Cerca de 200 médicos de Baleares han retomado este lunes las protestas contra el anteproyecto de ley del nuevo estatuto marco de la profesión. Los hospitales de Son Espases en Palma, el Mateu Orfila en Maó y Can Misses en Ibiza han sido escenario de la segunda concentración del sindicato médico de las islas.
El Sindicato Médico de Baleares ha mostrado su rechazo al anteproyecto de reforma del Estatuto Marco propuesto por el Ministerio de Sanidad.

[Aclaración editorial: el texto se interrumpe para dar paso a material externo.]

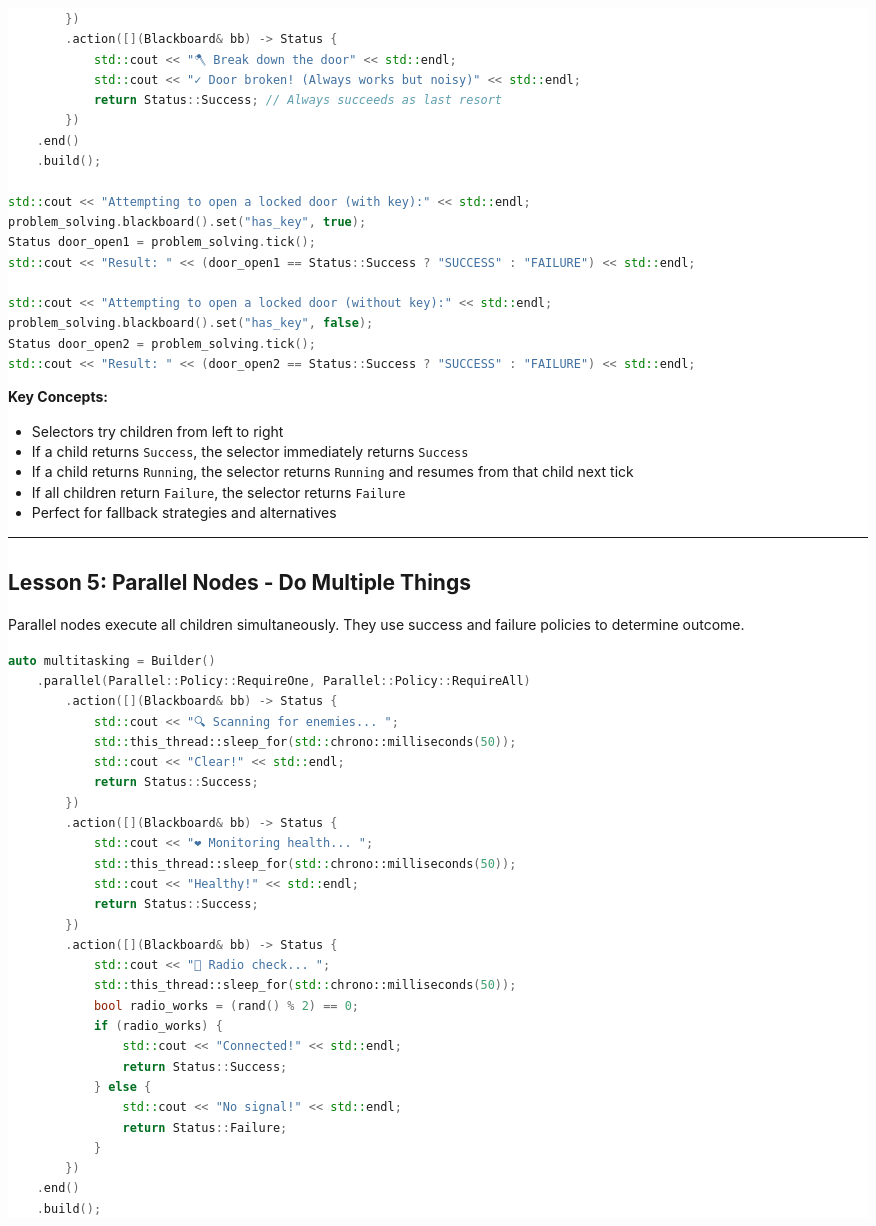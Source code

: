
 ```cpp
        })
        .action([](Blackboard& bb) -> Status {
            std::cout << "🪓 Break down the door" << std::endl;
            std::cout << "✓ Door broken! (Always works but noisy)" << std::endl;
            return Status::Success; // Always succeeds as last resort
        })
    .end()
    .build();

std::cout << "Attempting to open a locked door (with key):" << std::endl;
problem_solving.blackboard().set("has_key", true);
Status door_open1 = problem_solving.tick();
std::cout << "Result: " << (door_open1 == Status::Success ? "SUCCESS" : "FAILURE") << std::endl;

std::cout << "Attempting to open a locked door (without key):" << std::endl;
problem_solving.blackboard().set("has_key", false);
Status door_open2 = problem_solving.tick();
std::cout << "Result: " << (door_open2 == Status::Success ? "SUCCESS" : "FAILURE") << std::endl;
```

**Key Concepts:**
- Selectors try children from left to right
- If a child returns `Success`, the selector immediately returns `Success`
- If a child returns `Running`, the selector returns `Running` and resumes from that child next tick
- If all children return `Failure`, the selector returns `Failure`
- Perfect for fallback strategies and alternatives

---

## Lesson 5: Parallel Nodes - Do Multiple Things

Parallel nodes execute all children simultaneously. They use success and failure policies to determine outcome.

```cpp
auto multitasking = Builder()
    .parallel(Parallel::Policy::RequireOne, Parallel::Policy::RequireAll)
        .action([](Blackboard& bb) -> Status {
            std::cout << "🔍 Scanning for enemies... ";
            std::this_thread::sleep_for(std::chrono::milliseconds(50));
            std::cout << "Clear!" << std::endl;
            return Status::Success;
        })
        .action([](Blackboard& bb) -> Status {
            std::cout << "❤️ Monitoring health... ";
            std::this_thread::sleep_for(std::chrono::milliseconds(50));
            std::cout << "Healthy!" << std::endl;
            return Status::Success;
        })
        .action([](Blackboard& bb) -> Status {
            std::cout << "📡 Radio check... ";
            std::this_thread::sleep_for(std::chrono::milliseconds(50));
            bool radio_works = (rand() % 2) == 0;
            if (radio_works) {
                std::cout << "Connected!" << std::endl;
                return Status::Success;
            } else {
                std::cout << "No signal!" << std::endl;
                return Status::Failure;
            }
        })
    .end()
    .build();
```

SIMEBAL considera que contiene medidas perjudiciales para el desarrollo profesional y los derechos laborales de los facultativos.
El presidente de Simebal, Miguel Lázaro, argumenta que "la propuesta incluye aspectos como la reducción del grupo de calificación profesional, medidas contrarias a los derechos laborales y restricciones a la libertad de los médicos tras la especialización". También critica las condiciones laborales actuales de los médicos, que espera que se aborden en la reforma.
Miguel Lázaro asegura que quieren evitar la huelga convocada para el 23 de mayo, aunque advierte que "este punto dependerá de la voluntad negociadora de la administración".
Otro punto de fricción señalado por Simebal es la incompatibilidad para los residentes con contratos fijos o interinos de más de cinco años, lo que considera una medida que dificulta la captación y fidelización de profesionales, una misión que considera que debería ser prioritaria para el Ministerio.